Still, a good gambler never bets more than he can afford to lose; he scrubs the odds with a sharp eye on the worst case; he hedges to give himself options. Above all, he keeps abreast of the game.
Bush placed too large a bet, padded the odds, and didn't hedge. Worst of all, he never caught up with the state of play. Again and again, he and his team were too slow in understanding and reacting to events, if they reacted at all. They were late to react to wholesale looting; late to understand the scale of the effort and to commit sufficient forces (arguably they still haven't); late to recognize they confronted an insurgency and to fight it with proven counterinsurgency tactics; late to recognize the emergence of a Shiite-Sunni civil war. Today, almost five years on, they are still behind the curve: As Senate Foreign Relations Chairman Joseph Biden, D-Del., plausibly argues, Bush clings to an insistence on a strong central government in Baghdad, despite that strategy's failure and signs that regionalism would work better.
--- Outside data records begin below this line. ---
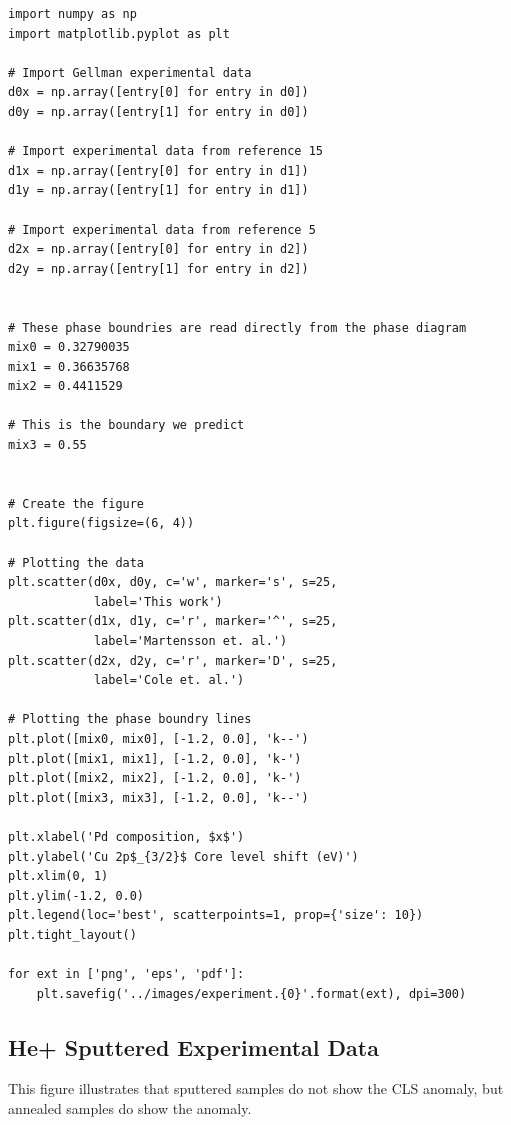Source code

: \documentclass[number, sort&compress, review, 12pt]{elsarticle}
\begin{document}
\begin{verbatim}
import numpy as np
import matplotlib.pyplot as plt

# Import Gellman experimental data
d0x = np.array([entry[0] for entry in d0])
d0y = np.array([entry[1] for entry in d0])

# Import experimental data from reference 15
d1x = np.array([entry[0] for entry in d1])
d1y = np.array([entry[1] for entry in d1])

# Import experimental data from reference 5
d2x = np.array([entry[0] for entry in d2])
d2y = np.array([entry[1] for entry in d2])


# These phase boundries are read directly from the phase diagram
mix0 = 0.32790035
mix1 = 0.36635768
mix2 = 0.4411529

# This is the boundary we predict
mix3 = 0.55


# Create the figure
plt.figure(figsize=(6, 4))

# Plotting the data
plt.scatter(d0x, d0y, c='w', marker='s', s=25,
            label='This work')
plt.scatter(d1x, d1y, c='r', marker='^', s=25,
            label='Martensson et. al.')
plt.scatter(d2x, d2y, c='r', marker='D', s=25,
            label='Cole et. al.')

# Plotting the phase boundry lines
plt.plot([mix0, mix0], [-1.2, 0.0], 'k--')
plt.plot([mix1, mix1], [-1.2, 0.0], 'k-')
plt.plot([mix2, mix2], [-1.2, 0.0], 'k-')
plt.plot([mix3, mix3], [-1.2, 0.0], 'k--')

plt.xlabel('Pd composition, $x$')
plt.ylabel('Cu 2p$_{3/2}$ Core level shift (eV)')
plt.xlim(0, 1)
plt.ylim(-1.2, 0.0)
plt.legend(loc='best', scatterpoints=1, prop={'size': 10})
plt.tight_layout()

for ext in ['png', 'eps', 'pdf']:
    plt.savefig('../images/experiment.{0}'.format(ext), dpi=300)
\end{verbatim}

\subsection{He+ Sputtered Experimental Data}
\label{sec-10-3}
This figure illustrates that sputtered samples do not show the CLS anomaly, but annealed samples do show the anomaly.
\end{document}
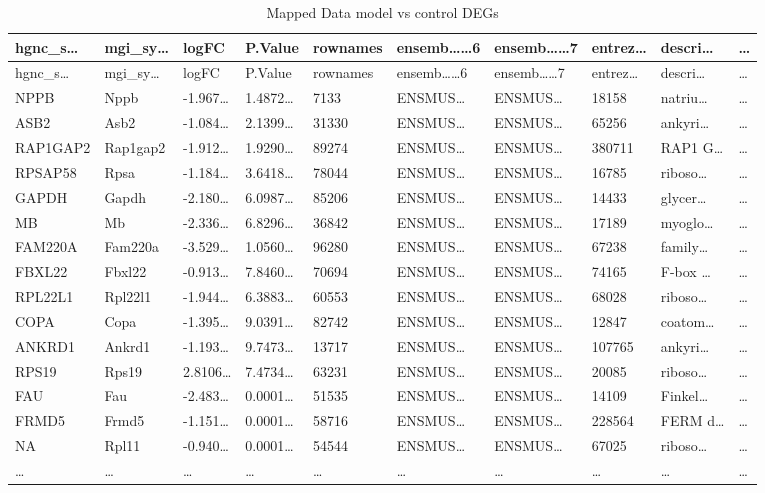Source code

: \documentclass[
]{article}
\begin{document}
\begin{longtable}[]{@{}llllllllll@{}}
\caption{\label{tab:Mapped-Data-model-vs-control-DEGs}Mapped Data model vs control DEGs}\tabularnewline
\toprule
hgnc\_s\ldots{} & mgi\_sy\ldots{} & logFC & P.Value & rownames & ensemb\ldots\ldots6 & ensemb\ldots\ldots7 & entrez\ldots{} & descri\ldots{} & \ldots{}\tabularnewline
\midrule
\endfirsthead
\toprule
hgnc\_s\ldots{} & mgi\_sy\ldots{} & logFC & P.Value & rownames & ensemb\ldots\ldots6 & ensemb\ldots\ldots7 & entrez\ldots{} & descri\ldots{} & \ldots{}\tabularnewline
\midrule
\endhead
NPPB & Nppb & -1.967\ldots{} & 1.4872\ldots{} & 7133 & ENSMUS\ldots{} & ENSMUS\ldots{} & 18158 & natriu\ldots{} & \ldots{}\tabularnewline
ASB2 & Asb2 & -1.084\ldots{} & 2.1399\ldots{} & 31330 & ENSMUS\ldots{} & ENSMUS\ldots{} & 65256 & ankyri\ldots{} & \ldots{}\tabularnewline
RAP1GAP2 & Rap1gap2 & -1.912\ldots{} & 1.9290\ldots{} & 89274 & ENSMUS\ldots{} & ENSMUS\ldots{} & 380711 & RAP1 G\ldots{} & \ldots{}\tabularnewline
RPSAP58 & Rpsa & -1.184\ldots{} & 3.6418\ldots{} & 78044 & ENSMUS\ldots{} & ENSMUS\ldots{} & 16785 & riboso\ldots{} & \ldots{}\tabularnewline
GAPDH & Gapdh & -2.180\ldots{} & 6.0987\ldots{} & 85206 & ENSMUS\ldots{} & ENSMUS\ldots{} & 14433 & glycer\ldots{} & \ldots{}\tabularnewline
MB & Mb & -2.336\ldots{} & 6.8296\ldots{} & 36842 & ENSMUS\ldots{} & ENSMUS\ldots{} & 17189 & myoglo\ldots{} & \ldots{}\tabularnewline
FAM220A & Fam220a & -3.529\ldots{} & 1.0560\ldots{} & 96280 & ENSMUS\ldots{} & ENSMUS\ldots{} & 67238 & family\ldots{} & \ldots{}\tabularnewline
FBXL22 & Fbxl22 & -0.913\ldots{} & 7.8460\ldots{} & 70694 & ENSMUS\ldots{} & ENSMUS\ldots{} & 74165 & F-box \ldots{} & \ldots{}\tabularnewline
RPL22L1 & Rpl22l1 & -1.944\ldots{} & 6.3883\ldots{} & 60553 & ENSMUS\ldots{} & ENSMUS\ldots{} & 68028 & riboso\ldots{} & \ldots{}\tabularnewline
COPA & Copa & -1.395\ldots{} & 9.0391\ldots{} & 82742 & ENSMUS\ldots{} & ENSMUS\ldots{} & 12847 & coatom\ldots{} & \ldots{}\tabularnewline
ANKRD1 & Ankrd1 & -1.193\ldots{} & 9.7473\ldots{} & 13717 & ENSMUS\ldots{} & ENSMUS\ldots{} & 107765 & ankyri\ldots{} & \ldots{}\tabularnewline
RPS19 & Rps19 & 2.8106\ldots{} & 7.4734\ldots{} & 63231 & ENSMUS\ldots{} & ENSMUS\ldots{} & 20085 & riboso\ldots{} & \ldots{}\tabularnewline
FAU & Fau & -2.483\ldots{} & 0.0001\ldots{} & 51535 & ENSMUS\ldots{} & ENSMUS\ldots{} & 14109 & Finkel\ldots{} & \ldots{}\tabularnewline
FRMD5 & Frmd5 & -1.151\ldots{} & 0.0001\ldots{} & 58716 & ENSMUS\ldots{} & ENSMUS\ldots{} & 228564 & FERM d\ldots{} & \ldots{}\tabularnewline
NA & Rpl11 & -0.940\ldots{} & 0.0001\ldots{} & 54544 & ENSMUS\ldots{} & ENSMUS\ldots{} & 67025 & riboso\ldots{} & \ldots{}\tabularnewline
\ldots{} & \ldots{} & \ldots{} & \ldots{} & \ldots{} & \ldots{} & \ldots{} & \ldots{} & \ldots{} & \ldots{}\tabularnewline
\bottomrule
\end{longtable}
\end{document}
Some optimists say that in Army Gen. David Petraeus, Bush has finally found his Gen. Grant. That may or may not be true, but it is beside the point. The problem is that Petraeus has not yet found his President Lincoln.
Judging presidents' wartime performance before the war starts is hard. No one could have known in 1860 that Lincoln, a lawyer and military novice, would develop into a commander-in-chief of genius. As lessons go, "Don't misjudge the president before committing to a war" is roughly as useful as "Buy low, sell high."
It does, however, provide some insight into the key mistake of five years ago. In February, asked for the umpteenth time to recant her war vote, Sen. Hillary Rodham Clinton, D-N.Y., for the umpteenth time refused. "The mistakes were made by the president," she said. In 2004, she said, "I do not regret giving the president authority…. What I regret is the way the president used the authority."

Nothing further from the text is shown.